EXERCISE OBJECTIVE: Across all the records, filter for lines with the word "entraînement" and copy them.

DATASET RECORDS:

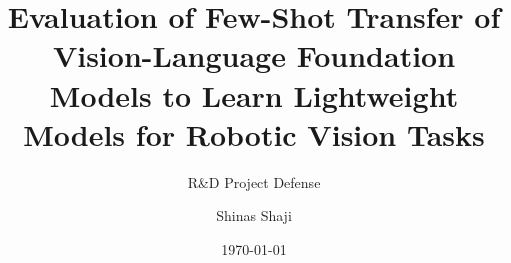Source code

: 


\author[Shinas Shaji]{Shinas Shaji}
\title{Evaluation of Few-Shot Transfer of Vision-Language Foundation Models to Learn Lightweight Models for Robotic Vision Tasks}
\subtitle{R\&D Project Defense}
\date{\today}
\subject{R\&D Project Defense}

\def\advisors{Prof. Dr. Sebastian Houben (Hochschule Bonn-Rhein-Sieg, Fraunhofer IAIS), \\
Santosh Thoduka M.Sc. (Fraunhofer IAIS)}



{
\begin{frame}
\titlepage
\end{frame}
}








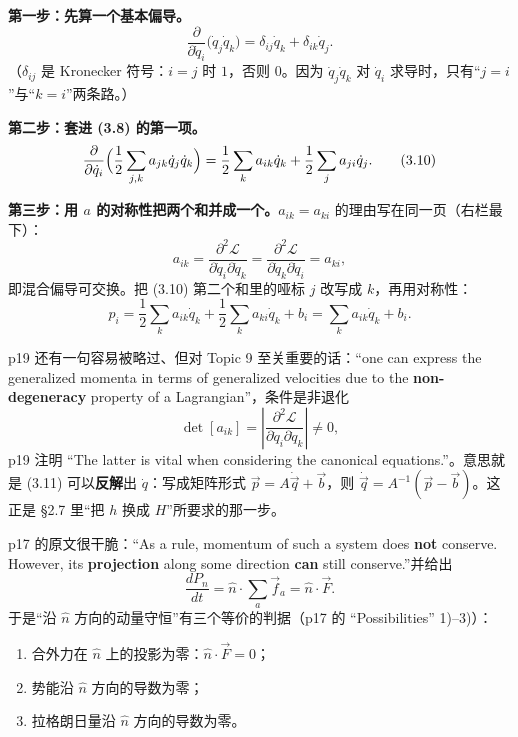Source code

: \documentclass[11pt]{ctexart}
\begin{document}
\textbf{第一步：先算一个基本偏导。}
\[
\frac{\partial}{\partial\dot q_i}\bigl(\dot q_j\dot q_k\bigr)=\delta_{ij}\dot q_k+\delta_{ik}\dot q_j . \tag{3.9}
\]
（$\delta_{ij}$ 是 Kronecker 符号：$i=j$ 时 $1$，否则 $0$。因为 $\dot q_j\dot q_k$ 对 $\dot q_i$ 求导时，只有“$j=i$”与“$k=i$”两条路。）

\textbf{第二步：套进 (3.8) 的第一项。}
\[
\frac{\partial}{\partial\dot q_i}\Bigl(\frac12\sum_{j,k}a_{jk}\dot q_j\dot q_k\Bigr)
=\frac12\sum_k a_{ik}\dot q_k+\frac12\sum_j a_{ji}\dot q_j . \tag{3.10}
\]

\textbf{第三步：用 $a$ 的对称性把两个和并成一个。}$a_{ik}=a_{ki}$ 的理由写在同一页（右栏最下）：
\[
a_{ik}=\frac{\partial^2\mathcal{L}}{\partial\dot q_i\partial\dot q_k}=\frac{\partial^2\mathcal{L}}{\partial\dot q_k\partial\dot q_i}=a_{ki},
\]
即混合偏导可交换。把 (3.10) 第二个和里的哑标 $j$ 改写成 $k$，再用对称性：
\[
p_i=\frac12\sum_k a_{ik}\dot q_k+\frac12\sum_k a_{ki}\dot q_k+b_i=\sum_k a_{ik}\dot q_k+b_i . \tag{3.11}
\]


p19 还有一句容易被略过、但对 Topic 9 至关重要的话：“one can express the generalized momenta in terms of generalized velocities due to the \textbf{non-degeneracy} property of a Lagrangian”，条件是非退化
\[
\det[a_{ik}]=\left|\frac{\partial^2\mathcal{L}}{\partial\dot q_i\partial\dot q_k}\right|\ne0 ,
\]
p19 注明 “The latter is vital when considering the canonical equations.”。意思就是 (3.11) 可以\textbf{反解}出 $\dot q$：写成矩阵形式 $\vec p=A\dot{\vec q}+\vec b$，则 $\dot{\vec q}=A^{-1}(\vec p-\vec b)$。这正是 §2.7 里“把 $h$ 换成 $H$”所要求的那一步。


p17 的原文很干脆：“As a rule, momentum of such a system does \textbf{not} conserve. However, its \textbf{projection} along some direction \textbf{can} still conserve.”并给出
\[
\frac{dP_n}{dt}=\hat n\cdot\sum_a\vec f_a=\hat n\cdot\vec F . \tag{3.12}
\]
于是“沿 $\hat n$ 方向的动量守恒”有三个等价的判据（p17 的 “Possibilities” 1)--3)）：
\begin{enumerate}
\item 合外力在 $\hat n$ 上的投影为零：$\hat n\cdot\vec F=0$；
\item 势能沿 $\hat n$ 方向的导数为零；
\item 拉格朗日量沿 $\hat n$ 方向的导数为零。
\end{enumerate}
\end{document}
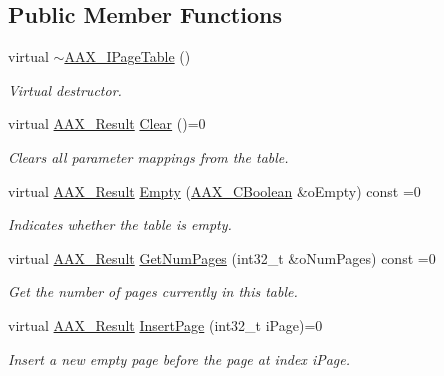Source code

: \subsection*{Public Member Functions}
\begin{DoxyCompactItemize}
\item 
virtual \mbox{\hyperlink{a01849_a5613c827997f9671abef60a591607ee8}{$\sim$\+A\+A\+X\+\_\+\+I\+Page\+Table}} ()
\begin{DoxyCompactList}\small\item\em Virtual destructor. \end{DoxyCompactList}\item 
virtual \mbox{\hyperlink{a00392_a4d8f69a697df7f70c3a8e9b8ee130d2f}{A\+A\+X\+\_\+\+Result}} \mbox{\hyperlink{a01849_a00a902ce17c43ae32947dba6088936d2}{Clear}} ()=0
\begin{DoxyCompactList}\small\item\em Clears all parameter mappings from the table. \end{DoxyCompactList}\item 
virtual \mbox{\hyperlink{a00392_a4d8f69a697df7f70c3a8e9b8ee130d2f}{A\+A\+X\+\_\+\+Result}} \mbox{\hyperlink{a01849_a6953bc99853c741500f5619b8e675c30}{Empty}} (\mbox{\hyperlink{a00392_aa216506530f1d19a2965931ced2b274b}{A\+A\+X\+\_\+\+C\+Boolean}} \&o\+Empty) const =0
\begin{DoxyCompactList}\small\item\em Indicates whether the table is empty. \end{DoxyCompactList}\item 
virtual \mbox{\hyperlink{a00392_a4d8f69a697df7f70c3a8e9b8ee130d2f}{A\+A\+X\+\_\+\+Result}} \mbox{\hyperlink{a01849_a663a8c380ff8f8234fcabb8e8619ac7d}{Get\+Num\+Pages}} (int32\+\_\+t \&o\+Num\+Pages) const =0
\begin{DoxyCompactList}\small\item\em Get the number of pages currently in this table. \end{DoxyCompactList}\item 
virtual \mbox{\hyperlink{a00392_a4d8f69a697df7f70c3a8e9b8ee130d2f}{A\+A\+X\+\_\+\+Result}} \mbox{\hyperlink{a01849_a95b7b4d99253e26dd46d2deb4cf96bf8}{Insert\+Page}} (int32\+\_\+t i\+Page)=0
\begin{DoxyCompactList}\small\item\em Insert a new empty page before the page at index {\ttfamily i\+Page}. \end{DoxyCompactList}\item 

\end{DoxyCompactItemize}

==

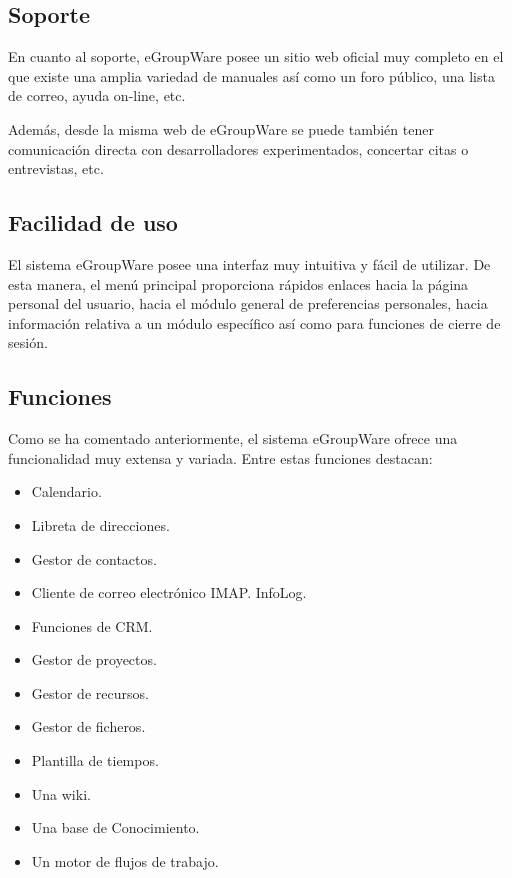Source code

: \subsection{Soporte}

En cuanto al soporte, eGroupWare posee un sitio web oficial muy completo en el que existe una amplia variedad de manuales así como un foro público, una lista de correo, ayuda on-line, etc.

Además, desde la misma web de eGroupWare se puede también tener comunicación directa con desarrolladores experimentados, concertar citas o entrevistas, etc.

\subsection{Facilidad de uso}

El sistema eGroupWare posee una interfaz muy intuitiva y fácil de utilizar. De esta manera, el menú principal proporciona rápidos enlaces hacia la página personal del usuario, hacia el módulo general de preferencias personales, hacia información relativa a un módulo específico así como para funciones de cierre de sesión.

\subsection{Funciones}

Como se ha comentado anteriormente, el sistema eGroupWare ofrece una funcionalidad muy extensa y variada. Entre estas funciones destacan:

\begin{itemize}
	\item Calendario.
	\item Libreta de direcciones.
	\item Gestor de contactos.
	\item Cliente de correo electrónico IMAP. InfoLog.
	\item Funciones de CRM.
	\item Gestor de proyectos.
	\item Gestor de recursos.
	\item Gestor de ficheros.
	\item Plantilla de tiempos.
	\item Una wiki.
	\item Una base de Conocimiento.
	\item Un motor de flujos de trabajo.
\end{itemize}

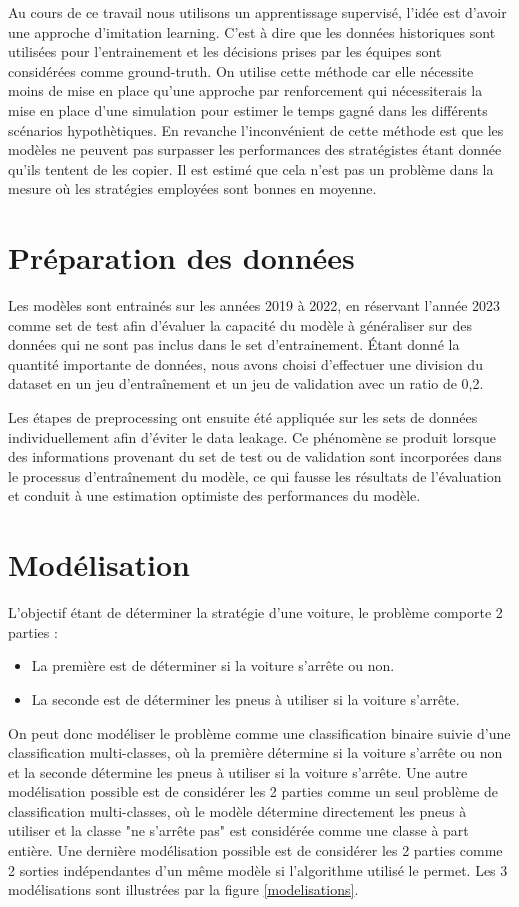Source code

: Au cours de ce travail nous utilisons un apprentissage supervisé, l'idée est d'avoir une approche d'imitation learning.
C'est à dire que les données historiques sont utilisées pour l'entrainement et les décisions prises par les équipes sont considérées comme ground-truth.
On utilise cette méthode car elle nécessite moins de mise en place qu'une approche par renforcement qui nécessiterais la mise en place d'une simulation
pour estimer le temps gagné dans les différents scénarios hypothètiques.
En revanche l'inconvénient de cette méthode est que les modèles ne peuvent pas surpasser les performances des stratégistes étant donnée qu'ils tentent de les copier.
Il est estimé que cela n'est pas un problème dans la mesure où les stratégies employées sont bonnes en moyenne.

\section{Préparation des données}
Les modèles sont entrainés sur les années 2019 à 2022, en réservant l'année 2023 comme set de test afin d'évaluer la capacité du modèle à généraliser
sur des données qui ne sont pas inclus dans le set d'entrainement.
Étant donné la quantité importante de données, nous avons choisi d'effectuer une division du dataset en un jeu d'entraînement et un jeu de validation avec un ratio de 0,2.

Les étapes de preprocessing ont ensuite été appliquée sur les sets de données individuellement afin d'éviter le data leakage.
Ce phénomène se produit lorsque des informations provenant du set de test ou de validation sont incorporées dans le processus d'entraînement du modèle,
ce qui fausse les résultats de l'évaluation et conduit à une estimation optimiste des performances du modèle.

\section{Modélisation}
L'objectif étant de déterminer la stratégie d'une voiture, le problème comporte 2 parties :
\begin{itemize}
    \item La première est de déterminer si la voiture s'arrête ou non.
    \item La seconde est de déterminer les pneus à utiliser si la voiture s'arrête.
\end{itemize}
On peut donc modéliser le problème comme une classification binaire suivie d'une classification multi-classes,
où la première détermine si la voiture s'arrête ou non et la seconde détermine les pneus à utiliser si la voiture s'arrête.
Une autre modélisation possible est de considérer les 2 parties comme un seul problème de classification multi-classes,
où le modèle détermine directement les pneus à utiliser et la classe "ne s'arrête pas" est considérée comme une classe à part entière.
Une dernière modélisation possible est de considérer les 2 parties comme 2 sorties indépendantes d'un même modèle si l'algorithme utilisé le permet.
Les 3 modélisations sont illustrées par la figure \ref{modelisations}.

RESULT FOR THIS EXERCISE:
Étant donné la quantité importante de données, nous avons choisi d'effectuer une division du dataset en un jeu d'entraînement et un jeu de validation avec un ratio de 0,2.
Ce phénomène se produit lorsque des informations provenant du set de test ou de validation sont incorporées dans le processus d'entraînement du modèle,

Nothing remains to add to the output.